От страшных пыток раненых лечили,
Прикладывая кранам их свинец
Расплавленный.
 

Потом Энио увидел озеро, где мучаются жрицы земной любви:

 
Все дрожали
В воде, среди ужей и змей.
Замерзшие их члены были видны
В кристальности прозрачной льдистых вод.
Стояли дыбом волосы и были
Оскалены их зубы.
 

Наконец после долгих странствий среди мук и пыток демоны приводят Энио к реке, отделяющей чистилище от ада:

 
Кишели в ней уродливые гидры
И змеи, как чудовища морские.
А мост через нее тянулся узкий
Как линия, не больше, и такой
Непрочный, что, казалось, невозможно
Пройти.
 

И новый ужас встает перед ним:

 
Я посмотрел и явственно увидел
Что все, кто этот мост хотел пройти,
Срывались, низвергались в волны серы,
И змеи грызли их и рвали гидры
Когтями их на тысячу кусков.
 

Наряду с пытками и казнями писатели конца XVI и начала XVII в. охотно выбирали кровавые сюжеты, изобилующие преступлениями и убийствами.
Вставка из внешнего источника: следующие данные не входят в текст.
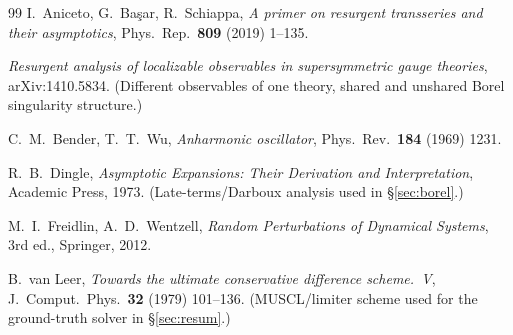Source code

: \documentclass[11pt,reqno]{amsart}
\theoremstyle{plain}
\theoremstyle{definition}
\theoremstyle{remark}
\begin{document}
\begin{thebibliography}{99}
 I.~Aniceto, G.~Ba\c sar, R.~Schiappa, \emph{A primer on resurgent
transseries and their asymptotics}, Phys.\ Rep.\ \textbf{809} (2019) 1--135.

 \emph{Resurgent analysis of localizable observables in supersymmetric
gauge theories}, arXiv:1410.5834. (Different observables of one theory, shared and unshared Borel
singularity structure.)

 C.~M.~Bender, T.~T.~Wu, \emph{Anharmonic oscillator}, Phys.~Rev.~\textbf{184}
(1969) 1231.

 R.~B.~Dingle, \emph{Asymptotic Expansions: Their Derivation and Interpretation},
Academic Press, 1973. (Late-terms/Darboux analysis used in \S\ref{sec:borel}.)

 M.~I.~Freidlin, A.~D.~Wentzell, \emph{Random Perturbations of Dynamical Systems},
3rd ed., Springer, 2012.

 B.~van Leer, \emph{Towards the ultimate conservative difference scheme.~V},
J.~Comput.~Phys.~\textbf{32} (1979) 101--136. (MUSCL/limiter scheme used for the ground-truth
solver in \S\ref{sec:resum}.)

\end{thebibliography}
\end{document}
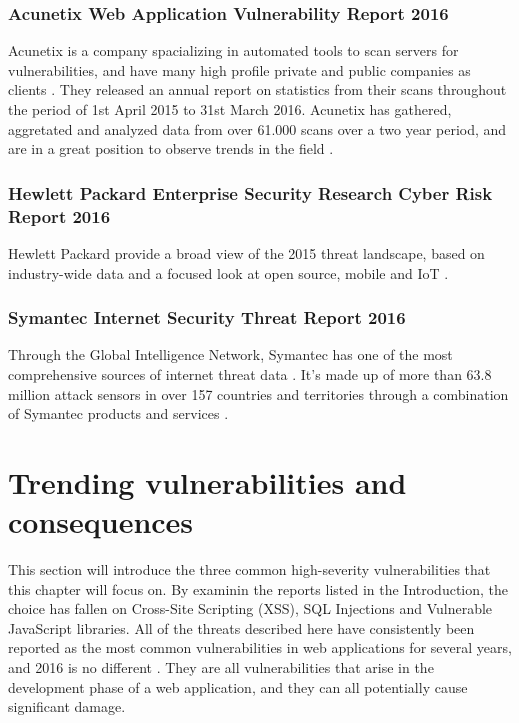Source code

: \subsubsection{Acunetix Web Application Vulnerability Report 2016}
Acunetix is a company spacializing in automated tools to scan servers for vulnerabilities, and have many high profile private and public companies as clients \cite{AcunetixCompany}. They released an annual report on statistics from their scans throughout the period of 1st April 2015 to 31st March 2016. Acunetix has gathered, aggretated and analyzed data from over 61.000 scans over a two year period, and are in a great position to observe trends in the field \cite{Acunetix2016}. 
\subsubsection{Hewlett Packard Enterprise Security Research Cyber Risk Report 2016}
Hewlett Packard provide a broad view of the 2015 threat landscape, based on industry-wide data and a focused look at open source, mobile and IoT \cite{HP2016}.
\subsubsection{Symantec Internet Security Threat Report 2016}
Through the Global Intelligence Network, Symantec has one of the most comprehensive sources of internet threat data \cite{Symantec2016}. It's made up of more than 63.8 million attack sensors in over 157 countries and territories through a combination of Symantec products and services \cite{Symantec2016}.
\pagebreak
\section{Trending vulnerabilities and consequences}
This section will introduce the three common high-severity vulnerabilities that this chapter will focus on. By examinin the reports listed in the Introduction, the choice has fallen on Cross-Site Scripting (XSS), SQL Injections and Vulnerable JavaScript libraries. All of the threats described here have consistently been reported as the most common vulnerabilities in web applications for several years, and 2016 is no different \cite{OWASP2010}\cite{OWASP2013}\cite{Acunetix2016}. They are all vulnerabilities that arise in the development phase of a web application, and they can all potentially cause significant damage.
В особенности английские драматурги доводили это пристрастие к крови до настоящей мании. В этом отношении одинаково соперничали как представители романтической трагедии, в роде Уэбстера[65] («Герцогиня Амальфи», «Виттория Аккоромбона»), так и творцы новой буржуазной драмы, обыкновенно построенной на уголовщине, как Деккер и Дэй («Жалостливая трагедия Пэджа из Плимута») или Гаутон и Дэй («Трагедия Томаса Мерри»).
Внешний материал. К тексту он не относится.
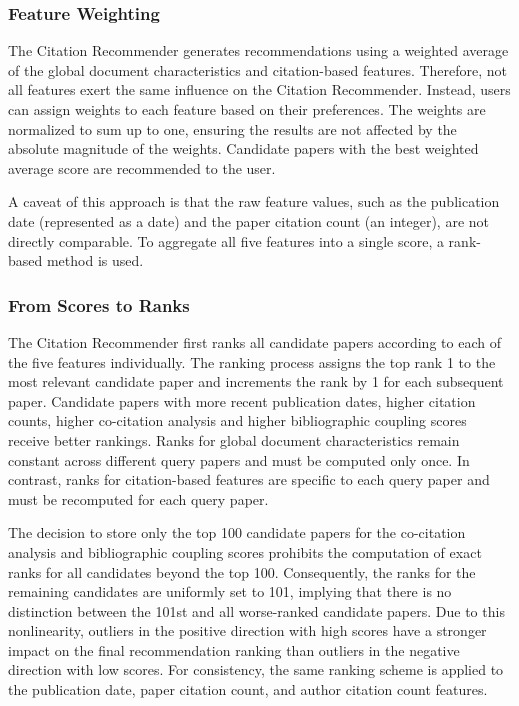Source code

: \subsubsection*{Feature Weighting}

The Citation Recommender generates recommendations using a weighted average of the global document characteristics and citation-based features.
Therefore, not all features exert the same influence on the Citation Recommender. Instead, users can assign weights to each feature based on their preferences.
The weights are normalized to sum up to one, ensuring the results are not affected by the absolute magnitude of the weights.
Candidate papers with the best weighted average score are recommended to the user.

A caveat of this approach is that the raw feature values, such as the publication date (represented as a date) and the paper citation count (an integer), are not directly comparable.
To aggregate all five features into a single score, a rank-based method is used.


\subsubsection*{From Scores to Ranks}

The Citation Recommender first ranks all candidate papers according to each of the five features individually.
The ranking process assigns the top rank 1 to the most relevant candidate paper and increments the rank by 1 for each subsequent paper.
Candidate papers with more recent publication dates, higher citation counts, higher co-citation analysis and higher bibliographic coupling scores receive better rankings.
Ranks for global document characteristics remain constant across different query papers and must be computed only once.
In contrast, ranks for citation-based features are specific to each query paper and must be recomputed for each query paper.

The decision to store only the top 100 candidate papers for the co-citation analysis and bibliographic coupling scores prohibits the computation of exact ranks for all candidates beyond the top 100. Consequently, the ranks for the remaining candidates are uniformly set to 101, implying that there is no distinction between the 101st and all worse-ranked candidate papers.
Due to this nonlinearity, outliers in the positive direction with high scores have a stronger impact on the final recommendation ranking than outliers in the negative direction with low scores.
For consistency, the same ranking scheme is applied to the publication date, paper citation count, and author citation count features.


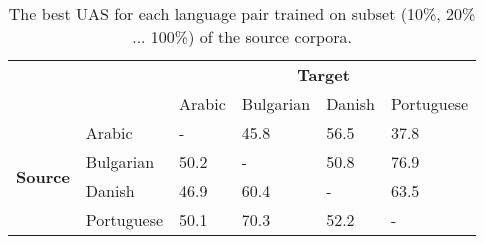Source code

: \begin{table}
\centering
\begin{tabular}{llllll}
                        &            & \multicolumn{4}{c}{\textbf{Target}}               \\
                        &            & Arabic & Bulgarian & Danish & Portuguese \\
\multirow{4}{*}{\textbf{Source}} & Arabic     & -      & 45.8      & 56.5   & 37.8       \\
                        & Bulgarian  & 50.2   & -         & 50.8   & 76.9       \\
                        & Danish     & 46.9   & 60.4      & -      & 63.5       \\
                        & Portuguese & 50.1   & 70.3      & 52.2   & -         
\end{tabular}
\caption{The best UAS for each language pair trained on subset (10\%, 20\% ... 100\%) of the source corpora. }
\label{tab:sogaard11:eachlangpair}
\end{table}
Всегда сцена залита потоками крови, оглашается воплями убиваемых, совершаются неслыханные злодеяния, от которых мороз пробегал по спине зрителей и волосы их становились дыбом.
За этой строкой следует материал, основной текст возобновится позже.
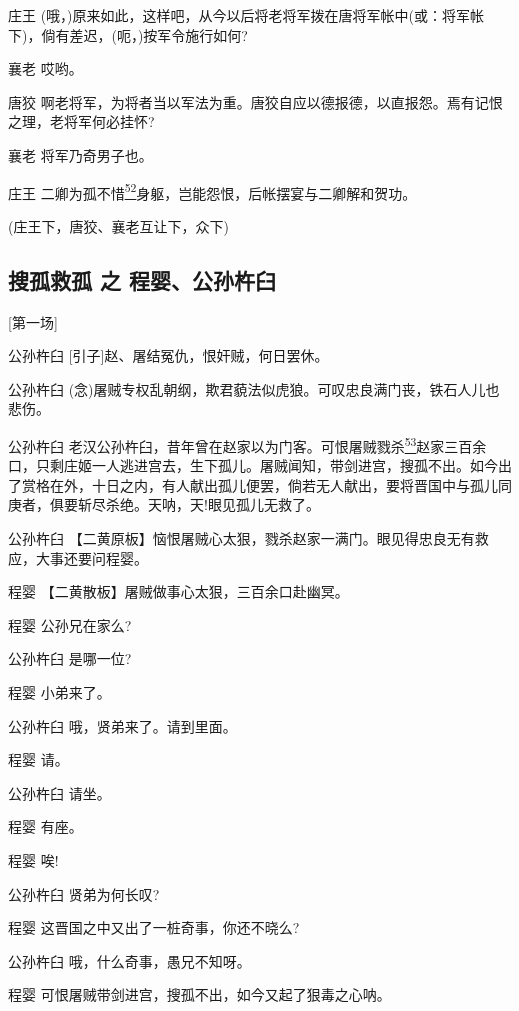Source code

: 庄王
(哦，)原来如此，这样吧，从今以后将老将军拨在唐将军帐中(或：将军帐下)，倘有差迟，(呃，)按军令施行如何?

襄老 哎哟。

唐狡
啊老将军，为将者当以军法为重。唐狡自应以德报德，以直报怨。焉有记恨之理，老将军何必挂怀?

襄老 将军乃奇男子也。

庄王
二卿为孤不惜\protect\hyperlink{fn52}{\textsuperscript{52}}身躯，岂能怨恨，后帐摆宴与二卿解和贺功。

(庄王下，唐狡、襄老互让下，众下)

\newpage
\hypertarget{ux641cux5b64ux6551ux5b64-ux4e4b-ux7a0bux5a74ux516cux5b59ux6775ux81fc}{%
\subsection{搜孤救孤 之
程婴、公孙杵臼}\label{ux641cux5b64ux6551ux5b64-ux4e4b-ux7a0bux5a74ux516cux5b59ux6775ux81fc}}

{[}第一场{]}

公孙杵臼 {[}引子{]}赵、屠结冤仇，恨奸贼，何日罢休。

公孙杵臼
(念)屠贼专权乱朝纲，欺君藐法似虎狼。可叹忠良满门丧，铁石人儿也悲伤。

公孙杵臼
老汉公孙杵臼，昔年曾在赵家以为门客。可恨屠贼戮杀\protect\hyperlink{fn53}{\textsuperscript{53}}赵家三百余口，只剩庄姬一人逃进宫去，生下孤儿。屠贼闻知，带剑进宫，搜孤不出。如今出了赏格在外，十日之内，有人献出孤儿便罢，倘若无人献出，要将晋国中与孤儿同庚者，俱要斩尽杀绝。天呐，天!眼见孤儿无救了。

公孙杵臼
【二黄原板】恼恨屠贼心太狠，戮杀赵家一满门。眼见得忠良无有救应，大事还要问程婴。

程婴 【二黄散板】屠贼做事心太狠，三百余口赴幽冥。

程婴 公孙兄在家么?

公孙杵臼 是哪一位?

程婴 小弟来了。

公孙杵臼 哦，贤弟来了。请到里面。

程婴 请。

公孙杵臼 请坐。

程婴 有座。

程婴 唉!

公孙杵臼 贤弟为何长叹?

程婴 这晋国之中又出了一桩奇事，你还不晓么?

公孙杵臼 哦，什么奇事，愚兄不知呀。

程婴 可恨屠贼带剑进宫，搜孤不出，如今又起了狠毒之心呐。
Мрачный ужас проникает постепенно и в поэзию величайшего творца Ренессанса.

В более ранних пьесах Шекспира жизнь отражается еще как бесконечный праздник роскоши и наслаждения. В изящных аристократических палаццо, под зелеными сводами Арденнского леса, в лунную ночь над лагунами Венеции слышатся беспрерывные любовные дуэты, взрывы смеха и треск фейерверков остроумия. Мужчины полны изящества и силы, женщины блещут красотою и грацией. Словно на землю спустился Олимп счастливых небожителей.

А над царственным праздником любви и наслаждения носятся звуки карнавальной песенки, сложенной под небом горячего юга:

 
Юность златая
Быстро пройдет,
Завтра, кто знает
Смерть подойдет.
Пойте же радость
Жадной душой,
Светлую сладость
Жизни земной.
 

Таким светлым, праздничным настроением проникнуты «Венецианский купец», «Как вам угодно», «Двенадцатая ночь» и «Много шума из ничего».

Правда, уже в этих легких и изящных комедиях в радостный праздник полубогов врываются зловещие нотки тоски и мрачных предчувствий.

Безотчетная и беспричинная грусть великодушного купца Антонио, меланхолические реплики разочарованного Жака вносят резкий диссонанс в ликующий гимн свету, красоте и радости.

И это мрачное настроение все разрастается, становится грозным кошмаром и поглощает, как черная туча, голубой, сиявший солнцем, небосвод. Там, где раньше виднелись светлые лица богов и богинь, выступают в сгущающемся мраке мертвенно-бледные маски привидений и дьявольские лики ведьм, освещенные отсветом адского огня.

По галереям старых дворцов ходят, ужас нагоняя, полуночной порой, привидения. В степи собрались злые колдуньи, стряпая свое отвратительное зелье.

Там, где еще недавно носился беззаботный смех, где жизнь казалась нескончаемым праздником, теперь воцаряется хаос. Наизнанку выворачиваются все семейные и социальные отношения. Дети восстают на родителей, братья изводят братьев, сестры губят друг друга, мужья убивают жен, жены отравляют мужей, подданные бунтуют против своего короля, король истребляет своих подданных. Атмосфера насыщается запахом крови. Совершаются неслыханные злодеяния. Безумие охватывает людей. Одни прикидываются сумасшедшими, другие в самом деле сходят с ума, и даже бубенчики шутов, раньше звучавшие таким веселым, задорным звоном, вспыхивают зловещим, помешанным хохотом.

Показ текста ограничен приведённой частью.